Parts not aligning

I’m trying to make a box that slots into some holes…everything lines up in Autodesk as well as Inkscape (images attached) but then when I print the parts out, it doesn’t align. I’m stumped. Any idea why? The box itself fits together great…but it doesn’t ‘plug’ into the base because it’s off-kilter.

34 PM24 PM11 PM26 PM


I have no answer, but the first thing that strikes me is it is off by approximately the thickness of the material… :thinking: Were you using Fusion 360?

1 Like

Yeah I was.

Oh, that’s interesting. I just noticed that it’s because the part is being slightly scaled down, when I import it into the glowforge. The base has a width of 60 mm, but when I print it, it comes out to be 51 mm. How strange.
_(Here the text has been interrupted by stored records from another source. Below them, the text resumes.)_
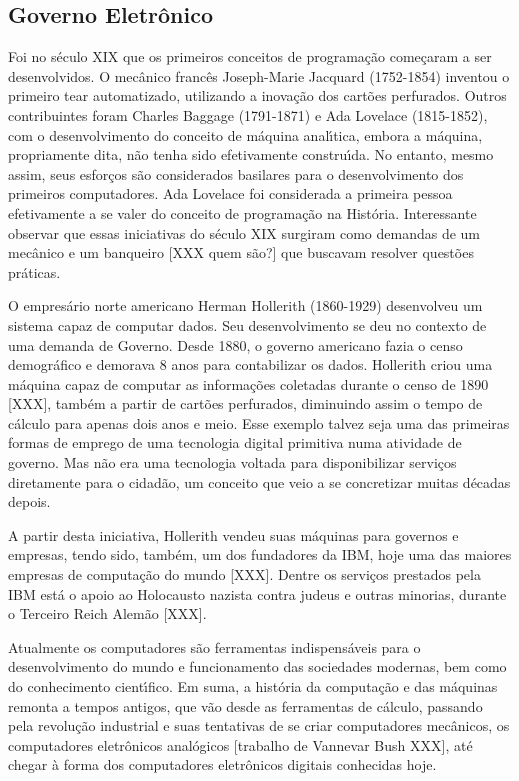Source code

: \documentclass[
12pt,		%
openright,	%
twoside,  %
a4paper,			%
chapter=TITLE,		%
english,			%
french,				%
spanish,			%
brazil				%
]{USPSC-classe/USPSC}
\begin{document}
\subsection[Governo Eletr\^onico]{Governo Eletr\^onico}\label{Governo Eletr\^onico}
Foi no s\'eculo XIX que os primeiros conceitos de programa\c{c}\~ao come\c{c}aram a ser desenvolvidos. O mec\^anico franc\^es Joseph-Marie Jacquard (1752-1854) inventou o primeiro tear automatizado, utilizando a inova\c{c}\~ao dos cart\~oes perfurados. Outros contribuintes foram Charles Baggage (1791-1871) e Ada Lovelace (1815-1852), com o desenvolvimento do conceito de m\'aquina anal\'{\i}tica, embora a m\'aquina, propriamente dita, n\~ao tenha sido efetivamente constru\'{\i}da. No entanto, mesmo assim, seus esfor\c{c}os s\~ao considerados basilares para o desenvolvimento dos primeiros computadores. Ada Lovelace foi considerada a primeira pessoa efetivamente a se valer do conceito de programa\c{c}\~ao na Hist\'oria. Interessante observar que essas iniciativas do s\'eculo XIX surgiram como demandas de um mec\^anico e um banqueiro [XXX quem s\~ao?] que buscavam resolver quest\~oes pr\'aticas.


O empres\'ario norte americano Herman Hollerith (1860-1929) desenvolveu um sistema capaz de computar dados. Seu desenvolvimento se deu no contexto de uma demanda de Governo. Desde 1880, o governo americano fazia o censo demogr\'afico e demorava 8 anos para contabilizar os dados. Hollerith criou uma m\'aquina capaz de computar as informa\c{c}\~oes coletadas durante o censo de 1890 [XXX], tamb\'em a partir de cart\~oes perfurados, diminuindo assim o tempo de c\'alculo para apenas dois anos e meio. Esse exemplo talvez seja uma das primeiras formas de emprego de uma tecnologia digital primitiva numa atividade de governo. Mas n\~ao era uma tecnologia voltada para disponibilizar servi\c{c}os diretamente para o cidad\~ao, um conceito que veio a se concretizar muitas d\'ecadas depois.


A partir desta iniciativa, Hollerith vendeu suas m\'aquinas para governos e empresas, tendo sido, tamb\'em, um dos fundadores da IBM, hoje uma das maiores empresas de computa\c{c}\~ao do mundo [XXX]. Dentre os servi\c{c}os prestados pela IBM est\'a o apoio ao Holocausto nazista contra judeus e outras minorias, durante o Terceiro Reich Alem\~ao [XXX].


Atualmente os computadores s\~ao ferramentas indispens\'aveis para o desenvolvimento do mundo e funcionamento das sociedades modernas, bem como do conhecimento cient\'{\i}fico. Em suma, a hist\'oria da computa\c{c}\~ao e das m\'aquinas remonta a tempos antigos, que v\~ao desde as ferramentas de c\'alculo, passando pela revolu\c{c}\~ao industrial e suas tentativas de se criar computadores mec\^anicos, os computadores eletr\^onicos anal\'ogicos [trabalho de Vannevar Bush XXX], at\'e chegar \`a forma dos computadores eletr\^onicos digitais conhecidas hoje.
\end{document}
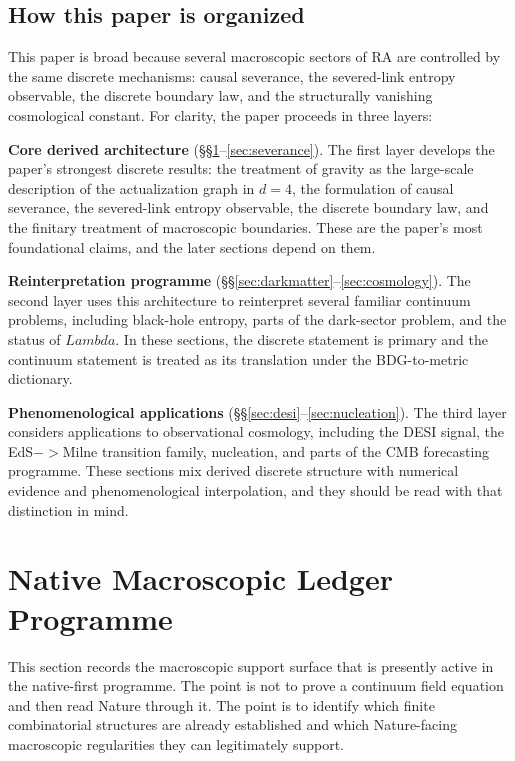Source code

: \documentclass[11pt]{article}
\def\Lambda{Lambda}%
\def\to{->}%
\begin{document}
\subsection{How this paper is organized}

This paper is broad because several macroscopic sectors of RA are controlled by the same discrete mechanisms: causal severance, the severed-link entropy observable, the discrete boundary law, and the structurally vanishing cosmological constant. For clarity, the paper proceeds in three layers:

\textbf{Core derived architecture} (\S\S\ref{sec:gr}--\ref{sec:severance}). The first layer develops the paper's strongest discrete results: the treatment of gravity as the large-scale description of the actualization graph in $d=4$, the formulation of causal severance, the severed-link entropy observable, the discrete boundary law, and the finitary treatment of macroscopic boundaries. These are the paper's most foundational claims, and the later sections depend on them.

\textbf{Reinterpretation programme} (\S\S\ref{sec:darkmatter}--\ref{sec:cosmology}). The second layer uses this architecture to reinterpret several familiar continuum problems, including black-hole entropy, parts of the dark-sector problem, and the status of $\Lambda$. In these sections, the discrete statement is primary and the continuum statement is treated as its translation under the BDG-to-metric dictionary.

\textbf{Phenomenological applications} (\S\S\ref{sec:desi}--\ref{sec:nucleation}). The third layer considers applications to observational cosmology, including the DESI signal, the EdS$\to$Milne transition family, nucleation, and parts of the CMB forecasting programme. These sections mix derived discrete structure with numerical evidence and phenomenological interpolation, and they should be read with that distinction in mind.

\section{Native Macroscopic Ledger Programme}
\label{sec:gr}

This section records the macroscopic support surface that is presently active in the native-first programme. The point is not to prove a continuum field equation and then read Nature through it. The point is to identify which finite combinatorial structures are already established and which Nature-facing macroscopic regularities they can legitimately support.
\end{document}
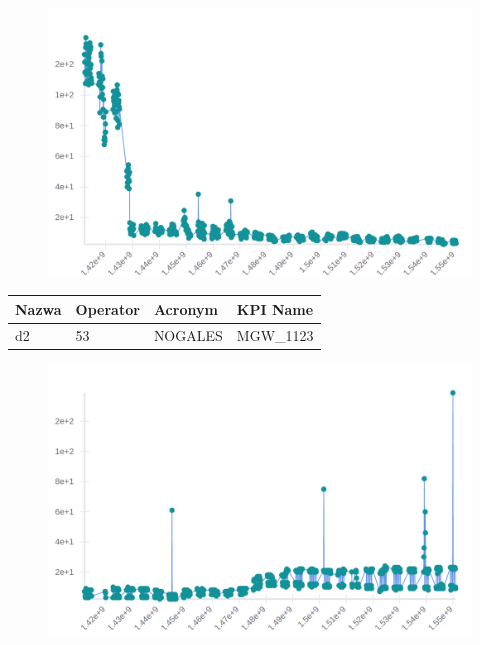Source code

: \documentclass[eng,printmode]{mgr}
\begin{document}
\begin{figure}[H]
  \begin{center}
  \includegraphics[scale=0.53]{d1}
  \end{center}
\end{figure}
\newpage

\begingroup
\fontsize{10pt}{12pt}\selectfont
\begin{tabu} to 0.9\textwidth { | X[l] | X[l] | X[l] | X[l] |}
\hline
\textbf{Nazwa} & \textbf{Operator} & \textbf{Acronym} & \textbf{KPI Name} \\
\hline
d2 & 53 & NOGALES & MGW\_1123 \\
\hline
\end{tabu}
\endgroup

\begin{figure}[H]
  \begin{center}
  \includegraphics[scale=0.53]{d2}
  \end{center}
\end{figure}
\newpage
\end{document}
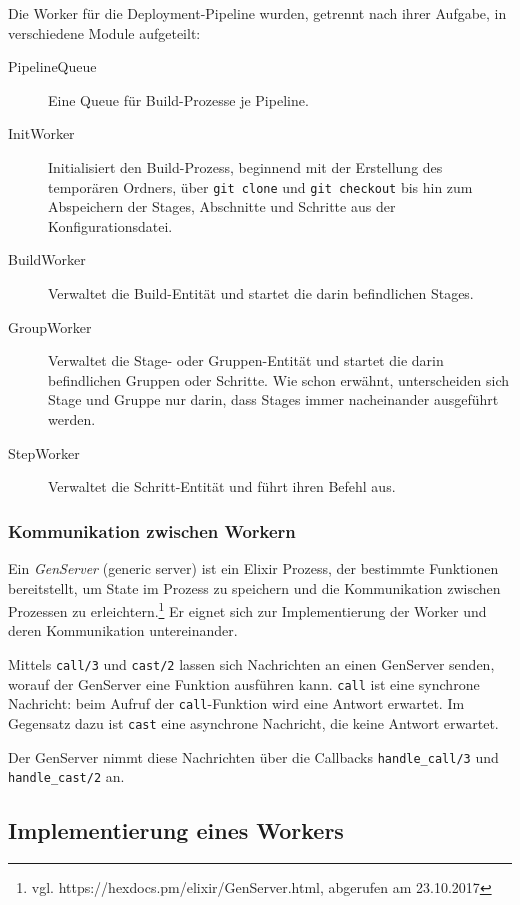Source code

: Die Worker für die Deployment-Pipeline wurden, getrennt nach ihrer Aufgabe, in verschiedene Module aufgeteilt:

\begin{description}
  \item [PipelineQueue] Eine Queue für Build-Prozesse je Pipeline.
  \item [InitWorker] Initialisiert den Build-Prozess, beginnend mit der Erstellung des temporären Ordners, über \texttt{git clone} und \texttt{git checkout} bis hin zum Abspeichern der Stages, Abschnitte und Schritte aus der Konfigurationsdatei.
  \item [BuildWorker] Verwaltet die Build-Entität und startet die darin befindlichen Stages.
  \item [GroupWorker] Verwaltet die Stage- oder Gruppen-Entität und startet die darin befindlichen Gruppen oder Schritte. Wie schon erwähnt, unterscheiden sich Stage und Gruppe nur darin, dass Stages immer nacheinander ausgeführt werden.
  \item [StepWorker] Verwaltet die Schritt-Entität und führt ihren Befehl aus.
\end{description}

\subsubsection{Kommunikation zwischen Workern}

Ein \emph{GenServer} (generic server) ist ein Elixir Prozess, der bestimmte Funktionen bereitstellt, um State im Prozess zu speichern und die Kommunikation zwischen Prozessen zu erleichtern.\footnote{vgl. https://hexdocs.pm/elixir/GenServer.html, abgerufen am 23.10.2017} Er eignet sich zur Implementierung der Worker und deren Kommunikation untereinander.

Mittels \texttt{call/3} und \texttt{cast/2} lassen sich Nachrichten an einen GenServer senden, worauf der GenServer eine Funktion ausführen kann. \texttt{call} ist eine synchrone Nachricht: beim Aufruf der \texttt{call}-Funktion wird eine Antwort erwartet. Im Gegensatz dazu ist \texttt{cast} eine asynchrone Nachricht, die keine Antwort erwartet.

Der GenServer nimmt diese Nachrichten über die Callbacks \texttt{handle\_\allowbreak call/3} und \texttt{handle\_\allowbreak cast/2} an.

\subsection{Implementierung eines Workers}
\label{subsec:implementierung-worker}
I think my SVG was corrupt somehow. Even though it said 60mm in Inkscape it was importing as 51mm. I just copied my vector outline to a new file and re-saved it. It looks to be the correct dimensions now.


Probably a result of different programs using different DPI settings. For reasons that escape me almost everything that does SVG exports in pixels rather than real-world units (even though SVG supports real units) which causes scaling issues when programs disagree on how many pixels there are in an inch. (72, 75, 90, and 96 DPI are all commonly used.)

I’ve started using PDF instead of SVG in a lot of places just to avoid the DPI problem, but that doesn’t always work either: transparent PNGs embedded into PDFs often turn into opaque images with clipping paths, but the GFUI doesn’t support clipping paths yet.


That’s really good to know. Thanks for mentioning.

1 Like

If that is true then it is the wrong way to import/export both vector art and bitmap/pixel art. Using pixels as a unit creates incompatiblities, and workflow difficulties. Tech support will be tied up chasing scaling issues.
The standards most used are Metric, inch, although in typography there are additional standards to also include (maybe “points” and “?”).

It’s because SVG format was created specifically for screens not print. It’s an XML-based vector image format for two-dimensional graphics with support for interactivity and animation developed by the World Wide Web Consortium to offer a vector alternative to .gif, .jpg and .png raster image files used on websites.


Thanks for posting this. I’m glad you figured it out!